About this exercise ::
Return, word for word, only the lines of the data below that lie between the line with "suppose an eBGP" and the line with "was once located", those two lines included.

Stored data entries:

* * * * * * * * *

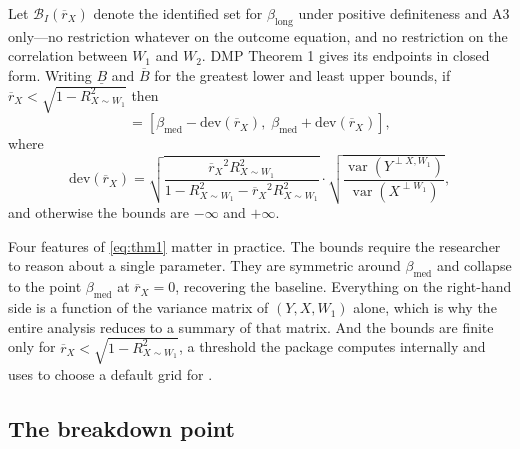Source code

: \documentclass[article]{jss}\usepackage[]{graphicx}\usepackage[]{xcolor}
\newcommand{\blong}{\beta_{\mathrm{long}}}
\newcommand{\bmed}{\beta_{\mathrm{med}}}
\newcommand{\rxbar}{\ensuremath{\overline{r}_X}}
\newcommand{\Rsq}[1]{\ensuremath{R^2_{#1}}}
\newcommand{\Var}{\operatorname{var}}
\begin{document}
Let $\mathcal{B}_I(\rxbar)$ denote the identified set for $\blong$ under
positive definiteness and A3 only---no restriction whatever on the outcome
equation, and no restriction on the correlation between $W_1$ and $W_2$.
DMP Theorem 1 gives its endpoints in closed form. Writing
$\underline{B}$ and $\overline{B}$ for the greatest lower and least upper
bounds, if $\rxbar < \sqrt{1 - \Rsq{X \sim W_1}}$ then
\begin{equation}
[\underline{B}(\rxbar), \overline{B}(\rxbar)]
= \left[\bmed - \mathrm{dev}(\rxbar),\;
        \bmed + \mathrm{dev}(\rxbar)\right],
\label{eq:thm1}
\end{equation}
where
\begin{equation}
\mathrm{dev}(\rxbar)
= \sqrt{\frac{\rxbar^2 \Rsq{X \sim W_1}}
             {1 - \Rsq{X \sim W_1} - \rxbar^2 \Rsq{X \sim W_1}}}
  \cdot
  \sqrt{\frac{\Var(Y^{\perp X, W_1})}{\Var(X^{\perp W_1})}},
\label{eq:dev}
\end{equation}
and otherwise the bounds are $-\infty$ and $+\infty$.

Four features of \eqref{eq:thm1} matter in practice. The bounds require the
researcher to reason about a single parameter. They are symmetric around
$\bmed$ and collapse to the point $\bmed$ at $\rxbar = 0$, recovering the
baseline. Everything on the right-hand side is a function of the variance
matrix of $(Y, X, W_1)$ alone, which is why the entire analysis reduces to
a summary of that matrix. And the bounds are finite only for
$\rxbar < \sqrt{1 - \Rsq{X \sim W_1}}$, a threshold the package computes
internally and uses to choose a default grid for .

\subsection{The breakdown point}\label{sec:bp}
\end{document}
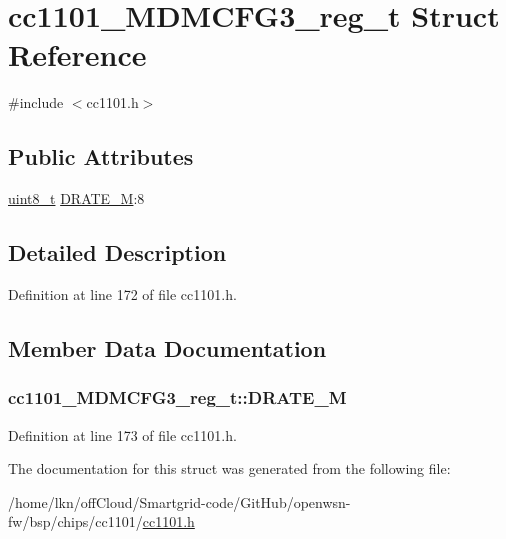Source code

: \hypertarget{structcc1101___m_d_m_c_f_g3__reg__t}{}\section{cc1101\+\_\+\+M\+D\+M\+C\+F\+G3\+\_\+reg\+\_\+t Struct Reference}
\label{structcc1101___m_d_m_c_f_g3__reg__t}


{\ttfamily \#include $<$cc1101.\+h$>$}

\subsection*{Public Attributes}
\begin{DoxyCompactItemize}
\item 
\hyperlink{_p_e___types_8h_aba7bc1797add20fe3efdf37ced1182c5}{uint8\+\_\+t} \hyperlink{structcc1101___m_d_m_c_f_g3__reg__t_a9ff6af63e1c6ff13001294120bbc6d83}{D\+R\+A\+T\+E\+\_\+M}\+:8
\end{DoxyCompactItemize}


\subsection{Detailed Description}


Definition at line 172 of file cc1101.\+h.



\subsection{Member Data Documentation}
\subsubsection[{\texorpdfstring{D\+R\+A\+T\+E\+\_\+M}{DRATE_M}}]{ cc1101\+\_\+\+M\+D\+M\+C\+F\+G3\+\_\+reg\+\_\+t\+::\+D\+R\+A\+T\+E\+\_\+M}\hypertarget{structcc1101___m_d_m_c_f_g3__reg__t_a9ff6af63e1c6ff13001294120bbc6d83}{}\label{structcc1101___m_d_m_c_f_g3__reg__t_a9ff6af63e1c6ff13001294120bbc6d83}


Definition at line 173 of file cc1101.\+h.



The documentation for this struct was generated from the following file\+:\begin{DoxyCompactItemize}
\item 
/home/lkn/off\+Cloud/\+Smartgrid-\/code/\+Git\+Hub/openwsn-\/fw/bsp/chips/cc1101/\hyperlink{cc1101_8h}{cc1101.\+h}\end{DoxyCompactItemize}
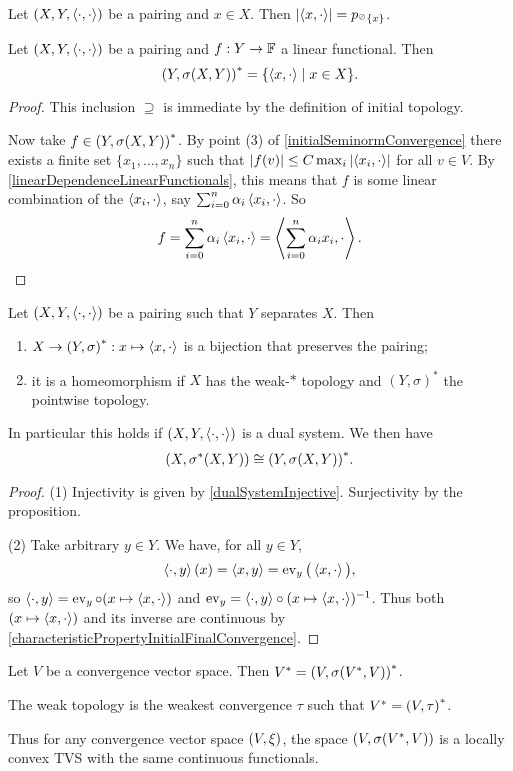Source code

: \begin{lemma}
Let $(X,Y,\left\langle \cdot,\cdot \right\rangle)$ be a pairing and $x\in X$. Then $\left|\left\langle x,\cdot \right\rangle\right| = p_{^\oslash\{x\}}$.
\end{lemma}

\begin{proposition} \label{functionalContinuityWeakTopology}
Let $\left( X,Y,\left\langle \cdot,\cdot \right\rangle \right)$ be a pairing and $f: Y\to \mathbb{F}$ a linear functional. Then
\[ \dual{(Y,\sigma(X,Y))} = \setbuilder{\pair{x,\cdot}}{x\in X}. \]
\end{proposition}
\begin{proof}
This inclusion $\supseteq$ is immediate by the definition of initial topology.

Now take $f\in {(Y,\sigma(X,Y))}^*$. By point (3) of \ref{initialSeminormConvergence} there exists a finite set $\{x_1, \ldots, x_n\}$ such that $|f(v)| \leq C\max_{i}\left|\left\langle x_i, \cdot \right\rangle\right|$ for all $v\in V$. By \ref{linearDependenceLinearFunctionals}, this means that $f$ is some linear combination of the $\left\langle x_i,\cdot \right\rangle$, say $\sum_{i=0}^n \alpha_i \left\langle x_i, \cdot \right\rangle$. So
\[ f = \sum_{i=0}^n \alpha_i \left\langle x_i, \cdot \right\rangle = \left\langle \sum_{i=0}^n \alpha_i x_i, \cdot \right\rangle. \]
\end{proof}
\begin{corollary} \label{dualSystemBijection}
Let $\left( X,Y,\left\langle \cdot,\cdot \right\rangle \right)$ be a pairing such that $Y$ separates $X$. Then
\begin{enumerate}
\item $X\to \left( Y, \sigma \right)^*: x\mapsto \left\langle x,\cdot \right\rangle$ is a bijection that preserves the pairing;
\item it is a homeomorphism if $X$ has the weak-$*$ topology and $(Y,\sigma)^*$ the pointwise topology.
\end{enumerate} 
\end{corollary}
In particular this holds if $\left( X,Y,\left\langle \cdot,\cdot \right\rangle \right)$ is a dual system. We then have
\[ \left( X,\sigma^*(X,Y) \right) \cong {\left( Y,\sigma(X,Y) \right)}^*. \]
\begin{proof}
(1) Injectivity is given by \ref{dualSystemInjective}. Surjectivity by the proposition.

(2) Take arbitrary $y\in Y$. We have, for all $y\in Y$,
\[ \left\langle \cdot, y \right\rangle(x) = \left\langle x,y \right\rangle = \operatorname{ev}_y\big(\left\langle x, \cdot \right\rangle\big), \]
so $\left\langle \cdot, y \right\rangle = \operatorname{ev}_y \circ (x\mapsto \left\langle x,\cdot \right\rangle)$ and $\operatorname{ev}_y = \left\langle \cdot, y \right\rangle \circ (x\mapsto \left\langle x,\cdot \right\rangle)^{-1}$. Thus both $(x\mapsto \left\langle x,\cdot \right\rangle)$ and its inverse are continuous by \ref{characteristicPropertyInitialFinalConvergence}.
\end{proof}
\begin{corollary} \label{weakestConvergenceOfTheDualPair}
Let $V$ be a convergence vector space. Then $V^* = \left( V, \sigma(V^*, V) \right)^*$.

The weak topology is the weakest convergence $\tau$ such that $V^* = \left( V, \tau \right)^*$.
\end{corollary}
Thus for any convergence vector space $\left( V,\xi \right)$, the space $\left( V, \sigma(V^*, V) \right)$ is a locally convex TVS with the same continuous functionals.

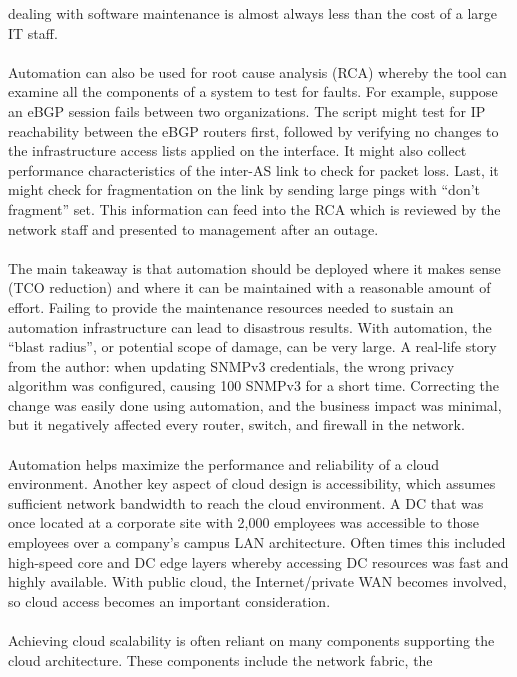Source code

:dealing with software maintenance is almost always less than the cost of a
large IT staff.
\\ \\
Automation can also be used for root cause analysis (RCA) whereby the tool can
examine all the components of a system to test for faults. For example,
suppose an eBGP session fails between two organizations. The script might test
for IP reachability between the eBGP routers first, followed by verifying no
changes to the infrastructure access lists applied on the interface. It might
also collect performance characteristics of the inter-AS link to check for
packet loss. Last, it might check for fragmentation on the link by sending
large pings with ``don’t fragment'' set. This information can feed into the RCA
which is reviewed by the network staff and presented to management after an
outage.
\\ \\
The main takeaway is that automation should be deployed where it makes sense
(TCO reduction) and where it can be maintained with a reasonable amount of
effort. Failing to provide the maintenance resources needed to sustain an
automation infrastructure can lead to disastrous results. With automation, the
``blast radius'', or potential scope of damage, can be very large. A real-life
story from the author: when updating SNMPv3 credentials, the wrong privacy
algorithm was configured, causing 100%
SNMPv3 for a short time. Correcting the change was easily done using
automation, and the business impact was minimal, but it negatively affected
every router, switch, and firewall in the
network.
\\ \\
Automation helps maximize the performance and reliability of a cloud
environment. Another key aspect of cloud design is accessibility, which
assumes sufficient network bandwidth to reach the cloud environment. A DC that
was once located at a corporate site with 2,000 employees was accessible to
those employees over a company’s campus LAN architecture. Often times this
included high-speed core and DC edge layers whereby accessing DC resources was
fast and highly available. With public cloud, the Internet/private WAN becomes
involved, so cloud access becomes an important consideration.
\\ \\
Achieving cloud scalability is often reliant on many components supporting the
cloud architecture. These components include the network fabric, the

* * * * * * * * *

The answer ::
suppose an eBGP session fails between two organizations. The script might test
for IP reachability between the eBGP routers first, followed by verifying no
changes to the infrastructure access lists applied on the interface. It might
also collect performance characteristics of the inter-AS link to check for
packet loss. Last, it might check for fragmentation on the link by sending
large pings with ``don’t fragment'' set. This information can feed into the RCA
which is reviewed by the network staff and presented to management after an
outage.
\\ \\
The main takeaway is that automation should be deployed where it makes sense
(TCO reduction) and where it can be maintained with a reasonable amount of
effort. Failing to provide the maintenance resources needed to sustain an
automation infrastructure can lead to disastrous results. With automation, the
``blast radius'', or potential scope of damage, can be very large. A real-life
story from the author: when updating SNMPv3 credentials, the wrong privacy
algorithm was configured, causing 100%
SNMPv3 for a short time. Correcting the change was easily done using
automation, and the business impact was minimal, but it negatively affected
every router, switch, and firewall in the
network.
\\ \\
Automation helps maximize the performance and reliability of a cloud
environment. Another key aspect of cloud design is accessibility, which
assumes sufficient network bandwidth to reach the cloud environment. A DC that
was once located at a corporate site with 2,000 employees was accessible to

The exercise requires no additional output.